Sterling has fallen badly against the euro Friday as the single currency tries to establish itself above the 0.70 line. There was no data out of the UK Friday but with traders positioning themselves ahead of next week’s Fed meeting, the euro is in popular demand, while continued uncertainty surrounding the UK housing sector is dampening demand for the pound. The euro however is massively overbought at present and offers no value against sterling at present levels. Sterling has the potential to push the euro back to 0.6950 later next week, although further euro buying against the dollar and the yen ahead of the Fed may mean it is wise to stay out of it for the moment. Cable rallied to 2.0572 this morning but could not hold these levels and is currently languishing near Thursday’s close at 2.0518. Sterling clearly is not the currency of choice of the anti-dollar brigade right now and cable’s ability to rise to the 3-decade highs of 2.0650 next week very much depend on how the dollar performs across the broader spectrum. If there is a major market correction next week and traders exit their positions, sterling should gain against the euro, Australian and Canadian dollars, simply because there is a much smaller % of sterling long positions out there than there are long positions on the euro and the commodity currencies.
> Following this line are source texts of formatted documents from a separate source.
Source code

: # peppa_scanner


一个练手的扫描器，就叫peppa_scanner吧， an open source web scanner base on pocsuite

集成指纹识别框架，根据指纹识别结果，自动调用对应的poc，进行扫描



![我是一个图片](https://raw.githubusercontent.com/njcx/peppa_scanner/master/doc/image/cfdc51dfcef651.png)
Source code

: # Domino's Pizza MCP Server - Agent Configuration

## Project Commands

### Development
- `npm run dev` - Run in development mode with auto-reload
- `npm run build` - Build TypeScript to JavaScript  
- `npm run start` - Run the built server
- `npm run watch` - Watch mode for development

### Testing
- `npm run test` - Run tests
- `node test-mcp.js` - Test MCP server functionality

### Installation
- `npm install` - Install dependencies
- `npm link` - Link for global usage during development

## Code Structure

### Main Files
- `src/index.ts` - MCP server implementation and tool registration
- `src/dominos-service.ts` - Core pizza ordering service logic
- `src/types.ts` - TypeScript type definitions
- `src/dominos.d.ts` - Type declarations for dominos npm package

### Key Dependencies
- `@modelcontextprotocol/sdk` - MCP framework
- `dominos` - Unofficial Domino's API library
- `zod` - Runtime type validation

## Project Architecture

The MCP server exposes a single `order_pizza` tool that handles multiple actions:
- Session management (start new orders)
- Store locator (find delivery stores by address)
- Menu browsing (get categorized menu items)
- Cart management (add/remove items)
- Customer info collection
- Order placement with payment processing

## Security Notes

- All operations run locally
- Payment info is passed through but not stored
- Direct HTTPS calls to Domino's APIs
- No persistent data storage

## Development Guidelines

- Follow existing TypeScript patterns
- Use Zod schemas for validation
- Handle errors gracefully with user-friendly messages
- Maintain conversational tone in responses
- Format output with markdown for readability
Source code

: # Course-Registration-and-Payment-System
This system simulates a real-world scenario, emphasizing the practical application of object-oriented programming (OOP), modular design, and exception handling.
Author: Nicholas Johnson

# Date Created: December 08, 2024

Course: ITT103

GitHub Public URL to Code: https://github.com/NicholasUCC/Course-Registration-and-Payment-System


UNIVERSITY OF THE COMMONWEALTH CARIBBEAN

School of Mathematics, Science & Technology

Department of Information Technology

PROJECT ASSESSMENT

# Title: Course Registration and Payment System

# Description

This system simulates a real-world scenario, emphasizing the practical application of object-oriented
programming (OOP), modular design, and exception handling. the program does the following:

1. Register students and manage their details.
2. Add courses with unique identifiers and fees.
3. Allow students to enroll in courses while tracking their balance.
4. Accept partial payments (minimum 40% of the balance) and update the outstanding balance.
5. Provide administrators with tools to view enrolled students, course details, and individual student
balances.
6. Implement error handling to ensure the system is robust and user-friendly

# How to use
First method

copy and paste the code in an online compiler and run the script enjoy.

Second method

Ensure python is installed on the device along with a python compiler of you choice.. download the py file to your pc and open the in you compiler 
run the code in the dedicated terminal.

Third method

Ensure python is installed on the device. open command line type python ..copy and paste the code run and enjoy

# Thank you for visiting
Japan experienced the seventh consecutive month of deflation in September according to a report released last night and with Industrial Production surprisingly in decline, there are still several question marks about the outlook for the Japanese economy and interest rates. It is highly unlikely the Bank of Japan will raise rates again this year. The yen has managed to hold its own against the US dollar and sterling today, but this is owing to weakness on their part, as opposed to any renewed strength in the yen. The Japanese currency may sell-off a little later today if US stock markets close on a high and we could see the dollar rise to 114.50. The picture for next week looks bleak for the yen, as a cut in US interest rates is likely to trigger a fresh wave of carry trades, with the yen being used as the preferred funding currency. There is huge complacency out there however and this is clearly evident in the steam-rolling advance of the high-yielding Aussie dollar over the past few days. Any serious glitch in global stock markets could send the carry trade running for cover and in this event the yen could make significant inroads, even later today. Keep an eye on the Dow’s performance this evening.

The loonie did it again Friday, hitting yet another 33 year low against the US dollar, when the pair slid to below 0.96 briefly, to touch 0.9588 this morning. Manufacturers in Canada are less optimistic about manufacturing conditions with a 3rd quarter survey showing the key business sentiment index slipped to +2 from +7 in quarter 2. Weekly earnings in August softened to an annualised 3.1% from 3.7% in July, something that will please the Bank of Canada. The loonie is trading softer this afternoon and the US dollar has strengthened to 0.9630 against the currency, while the euro is up to 1.3850, having been as low as 1.3750 earlier today. The loonie offers no value against the dollar at present rates but with an expected rate cut from the Fed and record high oil prices, the US currency will find it difficult to make much progress. The euro continues to be the currency to buy against the loonie, especially on any dips back to 1.3750, or even below 1.38.